Article ID Journal Published Year Pages File Type
3069486 Neurobiology of Disease 2012 9 Pages PDF
Abstract

Activation of group III metabotropic glutamate (mGlu) receptors has been recently highlighted as a potential approach in the treatment of Parkinson's disease (PD). This study evaluates the antiparkinsonian action of systemic administration of the broad-spectrum agonist of group III mGlu receptors, 1-aminocyclopentane-1,3,4-tricarboxylic acid (ACPT-I), and investigates its site of action within the basal ganglia circuitry. Acute injection of ACPT-I reverses haloperidol-induced catalepsy, an index of akinesia in rodents. In a rat model of early PD based on partial bilateral nigrostriatal lesions, chronic (2 weeks) administration of ACPT-I is required to efficiently alleviate the akinetic deficit evidenced in a reaction time task. This treatment counteracts the post-lesional increases in the gene expression of cytochrome oxidase subunit I, a metabolic marker of neuronal activity, in the overall subthalamic nucleus and in the lateral motor part of the substantia nigra pars reticulata (SNr) but has no effect in the globus pallidus. Paradoxically, ACPT-I administration in sham animals impairs performance and induces overexpression of cytochrome oxidase subunit I mRNA in the lateral SNr, and has no effect in the subthalamic nucleus or globus pallidus.Altogether, our results provide new evidence for the antiparkinsonian efficiency of group III mGlu receptor agonism, point to the regulation of the overactive subthalamo-nigral connection as a main site of action in an early stage of PD and underline the complex interplay between these receptors and the dopaminergic system to regulate basal ganglia function in control and PD conditions.

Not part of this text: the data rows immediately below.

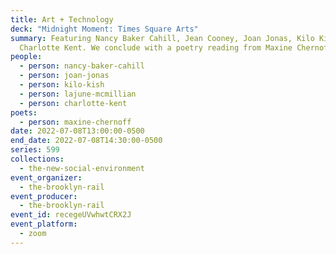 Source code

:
 ```yaml
---
title: Art + Technology
deck: "Midnight Moment: Times Square Arts"
summary: Featuring Nancy Baker Cahill, Jean Cooney, Joan Jonas, Kilo Kish and
  Charlotte Kent. We conclude with a poetry reading from Maxine Chernoff.
people:
  - person: nancy-baker-cahill
  - person: joan-jonas
  - person: kilo-kish
  - person: lajune-mcmillian
  - person: charlotte-kent
poets:
  - person: maxine-chernoff
date: 2022-07-08T13:00:00-0500
end_date: 2022-07-08T14:30:00-0500
series: 599
collections:
  - the-new-social-environment
event_organizer:
  - the-brooklyn-rail
event_producer:
  - the-brooklyn-rail
event_id: recegeUVwhwtCRX2J
event_platform:
  - zoom
---
```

► In parkinsonian models, group III mGluR agonist systemic action is poorly understood. ► Group III mGluR agonist ACPT-I treatment reduces akinesia in 6-OHDA lesioned rats. ► In lesioned animals, ACPT-I treatment normalizes STN and SNr overactivity. ► In control rats, ACPT-I induces motor deficits and increases activity in the SNr. ► STN is a critical site of action of ACPT-I to relieve parkinsonian symptoms.